It amazes me how insensitive and simultaneously nosy people can be when it comes to what they will ask a complete stranger.
Case in point, the other day I was getting my eyebrows waxed with a gal I had never used before. If you've never had your eyebrows waxed, the whole process takes maybe 6 minutes from start to finish. You're esthetician isn't someone you spend a great deal of time with, and it isn't someone you're likely to share your deepest secrets with.
But this gal saw the ring on my finger. She complimented it and asked how long I'd been married. I replied that we just passed the 7 year mark in July and yes, we were very happy and loved our life. Yes, we do own a house and we love it.
You guys. The question that followed floored me. She did some mental math in her head (it took awhile) and then she whistled quietly and said, "Wow - you'd better move along if you want kids, right?"
I almost fell off the table. I also considered pouring the hot wax on her head. I did neither and simply replied, "if it happens, it happens."
(Incidentally, she got no tip.)
This leads me to ask you...what is the most annoying fertility question or statement you've ever been faced with? For me, it is the following:
1) You're not drinking tonight? ARE YOU PREGNANT!!??
This question seems to come from people who a) barely know me and b) I don't particularly like. Maybe the fact that they think this is an acceptable question is what makes me not like them. The fact is, there are approximately 465 reasons that I can think of that could contribute to me not drinking.
* Maybe I'm a recovering alcoholic
* Maybe I actually believe in designated drivers and have assumed that role tonight
* Maybe I'm on medication
* Maybe I'm trying to get pregnant and haven't succeeded yet
* Maybe I've just completed an IVF cycle or IUI cycle and have been told not to drink
* Maybe I hate beer and that's all that's here
* Maybe my social life doesn't involve around alcohol
It really doesn't matter the reason. There is no time and no place in which it is acceptable to ask a woman who is without an alcoholic beverage if she is pregnant. NEVER.
I mean, would you walk up to a dude at a strip club and say, "I noticed you don't have a boner. ARE YOU ERECTILEY CHALLENGED??"
2) I totally know how you feel. It took me 6 months to get pregnant with Charlie...
I feel like this happens a lot when I do confide in someone (usually the wrong person) that we are struggling with infertility. I understand it comes from an honest place, but where did this obsession with one-upping each other start? Why can't someone just say, "Ooh, that sounds like a tough situation. I'm sorry to hear you're going through that. I don't know a lot about it, myself."
At the same time I start to get angry, I have to remind myself that a huge percentage of the population has NO idea what infertility really entails. They don't understand it is a medical issue. They don't know what constitutes an infertile person. And, hey, 4 years ago, neither did I. So I do try and cut some slack - if I have the patience.
3) Well, enjoy it while you can. Before Cassie joined us, we went out to the movies all the time and now we can't! It sucks SOOOOO bad.
This is one of the most insulting things I've heard during my infertility. Seriously? You think I should be glad that I'm spending thousands of dollars and putting my body through some of the most excruciating experiences ever because I can still go to a movie when I want? As if that's what is important to me? Again, this is usually someone who just isn't thinking about what they're saying, trying to put a positive spin on things. But it doesn't work and usually makes me want to hurt someone really, really badly.

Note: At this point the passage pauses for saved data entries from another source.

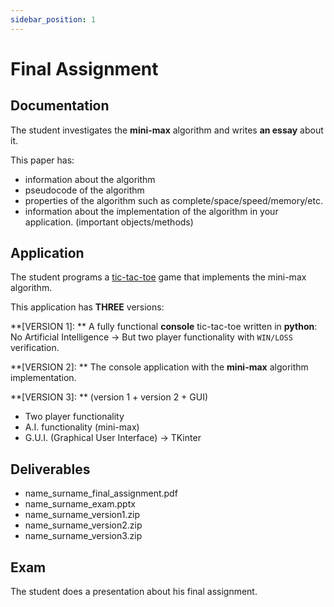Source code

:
 ```yaml
---
sidebar_position: 1
---
```


# Final Assignment

## Documentation

The student investigates the **mini-max** algorithm and writes **an essay** about it.

This paper has:
- information about the algorithm
- pseudocode of the algorithm
- properties of the algorithm such as complete/space/speed/memory/etc.
- information about the implementation of the algorithm in your application. (important objects/methods)

## Application

The student programs a [tic-tac-toe](/docs-intro-to-ai/Erasmus/Game) game that implements the mini-max algorithm.

This application has **THREE** versions:

**[VERSION 1]: ** A fully functional **console** tic-tac-toe written in **python**: <br />
No Artificial Intelligence -> But two player functionality with `WIN/LOSS` verification.

**[VERSION 2]: ** The console application with the **mini-max** algorithm implementation.

**[VERSION 3]: ** (version 1 + version 2 + GUI)
- Two player functionality
- A.I. functionality (mini-max)
- G.U.I. (Graphical User Interface) -> TKinter

## Deliverables

- name_surname_final_assignment.pdf
- name_surname_exam.pptx
- name_surname_version1.zip
- name_surname_version2.zip
- name_surname_version3.zip

## Exam

The student does a presentation about his final assignment.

4) I heard you're struggling with getting pregnant. Want one of mine? HEE HEEE HEE!
Seriously. Shut up.
5) I just KNOW it's going to happen for you. OOH! If you get pregnant by March than our kids will only be 3 months apart! Maybe they'll get married someday!
Here's my problem with this. I understand it's people thinking positively and wanting things to work out. But you can't possibly know it's going to work out. There are people who never have biological children. They are out there...and I could be one of them. At some point the money will run out. At some point, we will have to walk away if things don't happen. And you promising me that it will all work out? Just makes me feel that much worse.
6) You need to try acupuncture/clean eating/paleo diet/yoga/gargling orange juice/praying.
If my doctor isn't telling me to do it, I'm not doing it. Thanks, bye.
7) Okay, you totally won't believe me, but I knew this girl...
...who couldn't get pregnant and then she stopped trying and then they decided to adopt and the day they filed their paperwork they got pregnant?
Yes, I've heard that story 42 times. I've heard it all. Please don't tell me any more stories.
Maybe just listen to mine.
2 comments:
This is by far the meanest thing so far:
Maybe if you can't afford kids, it's a sign. I mean, if you can't afford IVF you obviously can't afford children.
And it always comes from someone who has children. ALWAYS.
Wow, that is a mean one! I mean, I have a car that I make payments on. That seems a lot more superficial and shallow than making payments for a child of my own! I hate judgey judgersons.